I'll be honest with you ... we were breezing right through winter until about the last week of January. Something called a "polar vortex" sent temperatures in the region plummeting. It got so cold that penguins were spotted at REI trying to buy thermal socks to fit their webbed feet.
Then came the snow. We set a record for snowfall in the month of February. As you can see from the photo (taken in my back yard) the snow has really piled up. If you look at the snow pile in the background, you will see a mound that is taller than me.
There are so many things to hate about winter, but I think what I hate most is how long everything takes. I'm not talking about the length of the season itself — that is a subject for another day. I can expound on it later. Maybe this summer, when I'm not busy cleaning snow from my car, or my sidewalk, or my roof, or my driveway; or walking around the neighborhood with a shovelful of snow, trying to find somewhere to put it.

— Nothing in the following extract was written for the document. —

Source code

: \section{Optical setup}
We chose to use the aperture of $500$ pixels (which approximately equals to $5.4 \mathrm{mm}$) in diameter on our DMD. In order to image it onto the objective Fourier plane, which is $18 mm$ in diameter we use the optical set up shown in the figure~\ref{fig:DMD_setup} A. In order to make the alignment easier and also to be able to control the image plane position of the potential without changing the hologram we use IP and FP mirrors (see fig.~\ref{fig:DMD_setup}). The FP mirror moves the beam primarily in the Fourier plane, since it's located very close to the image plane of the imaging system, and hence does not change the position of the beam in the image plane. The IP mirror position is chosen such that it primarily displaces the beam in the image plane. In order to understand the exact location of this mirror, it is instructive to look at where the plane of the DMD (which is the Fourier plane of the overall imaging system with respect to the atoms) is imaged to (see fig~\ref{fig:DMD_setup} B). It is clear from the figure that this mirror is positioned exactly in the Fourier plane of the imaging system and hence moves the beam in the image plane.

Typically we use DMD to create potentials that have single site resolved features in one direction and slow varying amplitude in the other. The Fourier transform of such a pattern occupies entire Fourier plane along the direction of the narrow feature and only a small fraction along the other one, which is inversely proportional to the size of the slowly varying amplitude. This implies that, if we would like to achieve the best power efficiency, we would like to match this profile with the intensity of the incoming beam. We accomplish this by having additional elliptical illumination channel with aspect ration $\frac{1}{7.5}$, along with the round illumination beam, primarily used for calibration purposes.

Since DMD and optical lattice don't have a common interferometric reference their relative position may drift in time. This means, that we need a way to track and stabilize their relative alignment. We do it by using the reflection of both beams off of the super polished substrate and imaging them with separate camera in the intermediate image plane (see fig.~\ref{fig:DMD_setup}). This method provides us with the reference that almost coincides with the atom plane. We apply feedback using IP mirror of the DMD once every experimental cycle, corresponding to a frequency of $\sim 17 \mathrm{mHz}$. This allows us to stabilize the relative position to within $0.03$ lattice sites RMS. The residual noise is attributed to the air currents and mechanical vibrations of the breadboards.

Yes, as much as I hate shoveling snow, or driving in the snow, or temperatures so low your eyeballs freeze, the top of my list of reasons to hate Old Man Winter has to be all the time that is stolen from you; time you will never get back. I would say you could get some of it back in the summer, but we've already alluded to the fact that summer only lasts about a week and a half around these parts.
Have you ever seen Minnesotans in early spring, the first time the temperature climbs above the point where water freezes? They're wearing shorts and t-shirts. Some people think they're crazy, or maybe their bodies are acclimated to the cold, so 32º Fahrenheit actually seems warm to them. Both good theories, but wrong. The truth is they are just tired of putting on clothes.
Have you ever gotten home from the store, put everything away, sat down on the couch, and just as you get the remote positioned just right in your hand, your wife informs you that you forgot to pick up the very thing you were sent to the store to get?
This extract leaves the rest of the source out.